▸ What needs to be done
From the first line to the last, retype the records exactly and skip the pictures.

▸ Information provided
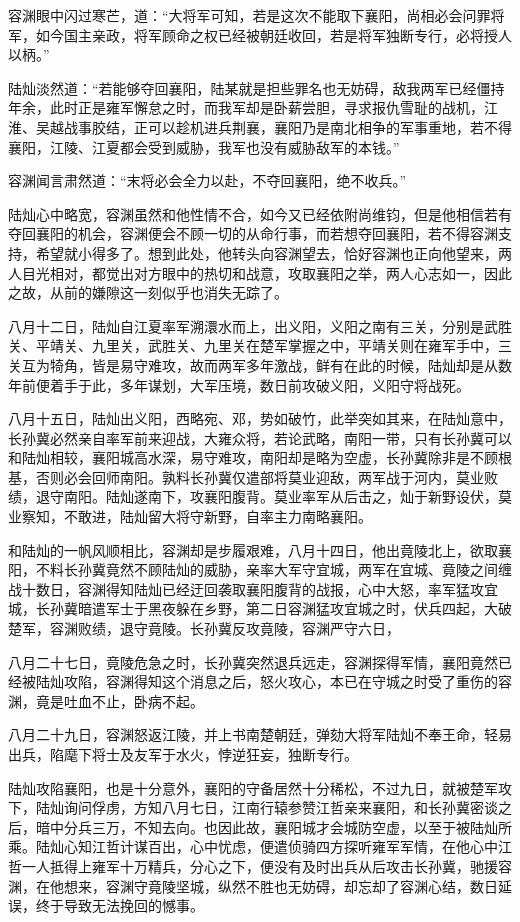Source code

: 容渊眼中闪过寒芒，道：“大将军可知，若是这次不能取下襄阳，尚相必会问罪将军，如今国主亲政，将军顾命之权已经被朝廷收回，若是将军独断专行，必将授人以柄。”

陆灿淡然道：“若能够夺回襄阳，陆某就是担些罪名也无妨碍，敌我两军已经僵持年余，此时正是雍军懈怠之时，而我军却是卧薪尝胆，寻求报仇雪耻的战机，江淮、吴越战事胶结，正可以趁机进兵荆襄，襄阳乃是南北相争的军事重地，若不得襄阳，江陵、江夏都会受到威胁，我军也没有威胁敌军的本钱。”

容渊闻言肃然道：“末将必会全力以赴，不夺回襄阳，绝不收兵。”

陆灿心中略宽，容渊虽然和他性情不合，如今又已经依附尚维钧，但是他相信若有夺回襄阳的机会，容渊便会不顾一切的从命行事，而若想夺回襄阳，若不得容渊支持，希望就小得多了。想到此处，他转头向容渊望去，恰好容渊也正向他望来，两人目光相对，都觉出对方眼中的热切和战意，攻取襄阳之举，两人心志如一，因此之故，从前的嫌隙这一刻似乎也消失无踪了。

八月十二日，陆灿自江夏率军溯澴水而上，出义阳，义阳之南有三关，分别是武胜关、平靖关、九里关，武胜关、九里关在楚军掌握之中，平靖关则在雍军手中，三关互为犄角，皆是易守难攻，故而两军多年激战，鲜有在此的时候，陆灿却是从数年前便着手于此，多年谋划，大军压境，数日前攻破义阳，义阳守将战死。

八月十五日，陆灿出义阳，西略宛、邓，势如破竹，此举突如其来，在陆灿意中，长孙冀必然亲自率军前来迎战，大雍众将，若论武略，南阳一带，只有长孙冀可以和陆灿相较，襄阳城高水深，易守难攻，南阳却是略为空虚，长孙冀除非是不顾根基，否则必会回师南阳。孰料长孙冀仅遣部将莫业迎敌，两军战于河内，莫业败绩，退守南阳。陆灿遂南下，攻襄阳腹背。莫业率军从后击之，灿于新野设伏，莫业察知，不敢进，陆灿留大将守新野，自率主力南略襄阳。

和陆灿的一帆风顺相比，容渊却是步履艰难，八月十四日，他出竟陵北上，欲取襄阳，不料长孙冀竟然不顾陆灿的威胁，亲率大军守宜城，两军在宜城、竟陵之间缠战十数日，容渊得知陆灿已经迂回袭取襄阳腹背的战报，心中大怒，率军猛攻宜城，长孙冀暗遣军士于黑夜躲在乡野，第二日容渊猛攻宜城之时，伏兵四起，大破楚军，容渊败绩，退守竟陵。长孙冀反攻竟陵，容渊严守六日，

八月二十七日，竟陵危急之时，长孙冀突然退兵远走，容渊探得军情，襄阳竟然已经被陆灿攻陷，容渊得知这个消息之后，怒火攻心，本已在守城之时受了重伤的容渊，竟是吐血不止，卧病不起。

八月二十九日，容渊怒返江陵，并上书南楚朝廷，弹劾大将军陆灿不奉王命，轻易出兵，陷麾下将士及友军于水火，悖逆狂妄，独断专行。

陆灿攻陷襄阳，也是十分意外，襄阳的守备居然十分稀松，不过九日，就被楚军攻下，陆灿询问俘虏，方知八月七日，江南行辕参赞江哲亲来襄阳，和长孙冀密谈之后，暗中分兵三万，不知去向。也因此故，襄阳城才会城防空虚，以至于被陆灿所乘。陆灿心知江哲计谋百出，心中忧虑，便遣侦骑四方探听雍军军情，在他心中江哲一人抵得上雍军十万精兵，分心之下，便没有及时出兵从后攻击长孙冀，驰援容渊，在他想来，容渊守竟陵坚城，纵然不胜也无妨碍，却忘却了容渊心结，数日延误，终于导致无法挽回的憾事。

▸ Expected answer
Source code

: 容渊眼中闪过寒芒，道：“大将军可知，若是这次不能取下襄阳，尚相必会问罪将军，如今国主亲政，将军顾命之权已经被朝廷收回，若是将军独断专行，必将授人以柄。”

陆灿淡然道：“若能够夺回襄阳，陆某就是担些罪名也无妨碍，敌我两军已经僵持年余，此时正是雍军懈怠之时，而我军却是卧薪尝胆，寻求报仇雪耻的战机，江淮、吴越战事胶结，正可以趁机进兵荆襄，襄阳乃是南北相争的军事重地，若不得襄阳，江陵、江夏都会受到威胁，我军也没有威胁敌军的本钱。”

容渊闻言肃然道：“末将必会全力以赴，不夺回襄阳，绝不收兵。”

陆灿心中略宽，容渊虽然和他性情不合，如今又已经依附尚维钧，但是他相信若有夺回襄阳的机会，容渊便会不顾一切的从命行事，而若想夺回襄阳，若不得容渊支持，希望就小得多了。想到此处，他转头向容渊望去，恰好容渊也正向他望来，两人目光相对，都觉出对方眼中的热切和战意，攻取襄阳之举，两人心志如一，因此之故，从前的嫌隙这一刻似乎也消失无踪了。

八月十二日，陆灿自江夏率军溯澴水而上，出义阳，义阳之南有三关，分别是武胜关、平靖关、九里关，武胜关、九里关在楚军掌握之中，平靖关则在雍军手中，三关互为犄角，皆是易守难攻，故而两军多年激战，鲜有在此的时候，陆灿却是从数年前便着手于此，多年谋划，大军压境，数日前攻破义阳，义阳守将战死。

八月十五日，陆灿出义阳，西略宛、邓，势如破竹，此举突如其来，在陆灿意中，长孙冀必然亲自率军前来迎战，大雍众将，若论武略，南阳一带，只有长孙冀可以和陆灿相较，襄阳城高水深，易守难攻，南阳却是略为空虚，长孙冀除非是不顾根基，否则必会回师南阳。孰料长孙冀仅遣部将莫业迎敌，两军战于河内，莫业败绩，退守南阳。陆灿遂南下，攻襄阳腹背。莫业率军从后击之，灿于新野设伏，莫业察知，不敢进，陆灿留大将守新野，自率主力南略襄阳。

和陆灿的一帆风顺相比，容渊却是步履艰难，八月十四日，他出竟陵北上，欲取襄阳，不料长孙冀竟然不顾陆灿的威胁，亲率大军守宜城，两军在宜城、竟陵之间缠战十数日，容渊得知陆灿已经迂回袭取襄阳腹背的战报，心中大怒，率军猛攻宜城，长孙冀暗遣军士于黑夜躲在乡野，第二日容渊猛攻宜城之时，伏兵四起，大破楚军，容渊败绩，退守竟陵。长孙冀反攻竟陵，容渊严守六日，

八月二十七日，竟陵危急之时，长孙冀突然退兵远走，容渊探得军情，襄阳竟然已经被陆灿攻陷，容渊得知这个消息之后，怒火攻心，本已在守城之时受了重伤的容渊，竟是吐血不止，卧病不起。

八月二十九日，容渊怒返江陵，并上书南楚朝廷，弹劾大将军陆灿不奉王命，轻易出兵，陷麾下将士及友军于水火，悖逆狂妄，独断专行。

陆灿攻陷襄阳，也是十分意外，襄阳的守备居然十分稀松，不过九日，就被楚军攻下，陆灿询问俘虏，方知八月七日，江南行辕参赞江哲亲来襄阳，和长孙冀密谈之后，暗中分兵三万，不知去向。也因此故，襄阳城才会城防空虚，以至于被陆灿所乘。陆灿心知江哲计谋百出，心中忧虑，便遣侦骑四方探听雍军军情，在他心中江哲一人抵得上雍军十万精兵，分心之下，便没有及时出兵从后攻击长孙冀，驰援容渊，在他想来，容渊守竟陵坚城，纵然不胜也无妨碍，却忘却了容渊心结，数日延误，终于导致无法挽回的憾事。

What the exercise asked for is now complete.